**What the task requires:** Print every line below without adding or leaving out a single word.

**Material to process:**

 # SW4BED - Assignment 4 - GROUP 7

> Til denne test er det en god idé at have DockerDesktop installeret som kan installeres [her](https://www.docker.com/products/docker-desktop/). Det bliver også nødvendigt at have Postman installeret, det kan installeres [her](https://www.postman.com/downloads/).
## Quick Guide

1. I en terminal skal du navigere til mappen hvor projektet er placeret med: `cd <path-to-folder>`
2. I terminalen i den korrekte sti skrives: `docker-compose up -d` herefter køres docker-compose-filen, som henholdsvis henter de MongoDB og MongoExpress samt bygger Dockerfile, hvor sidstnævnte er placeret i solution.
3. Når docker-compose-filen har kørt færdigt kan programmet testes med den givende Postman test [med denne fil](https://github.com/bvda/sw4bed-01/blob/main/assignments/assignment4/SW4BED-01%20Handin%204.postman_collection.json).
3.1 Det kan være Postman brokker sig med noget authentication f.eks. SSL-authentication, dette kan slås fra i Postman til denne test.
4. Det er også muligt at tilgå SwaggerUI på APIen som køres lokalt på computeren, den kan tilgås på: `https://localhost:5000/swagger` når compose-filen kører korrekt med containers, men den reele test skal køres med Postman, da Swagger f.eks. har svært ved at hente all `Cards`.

**Solution to the problem:**
 # SW4BED - Assignment 4 - GROUP 7

> Til denne test er det en god idé at have DockerDesktop installeret som kan installeres [her](https://www.docker.com/products/docker-desktop/). Det bliver også nødvendigt at have Postman installeret, det kan installeres [her](https://www.postman.com/downloads/).
## Quick Guide

1. I en terminal skal du navigere til mappen hvor projektet er placeret med: `cd <path-to-folder>`
2. I terminalen i den korrekte sti skrives: `docker-compose up -d` herefter køres docker-compose-filen, som henholdsvis henter de MongoDB og MongoExpress samt bygger Dockerfile, hvor sidstnævnte er placeret i solution.
3. Når docker-compose-filen har kørt færdigt kan programmet testes med den givende Postman test [med denne fil](https://github.com/bvda/sw4bed-01/blob/main/assignments/assignment4/SW4BED-01%20Handin%204.postman_collection.json).
3.1 Det kan være Postman brokker sig med noget authentication f.eks. SSL-authentication, dette kan slås fra i Postman til denne test.
4. Det er også muligt at tilgå SwaggerUI på APIen som køres lokalt på computeren, den kan tilgås på: `https://localhost:5000/swagger` når compose-filen kører korrekt med containers, men den reele test skal køres med Postman, da Swagger f.eks. har svært ved at hente all `Cards`.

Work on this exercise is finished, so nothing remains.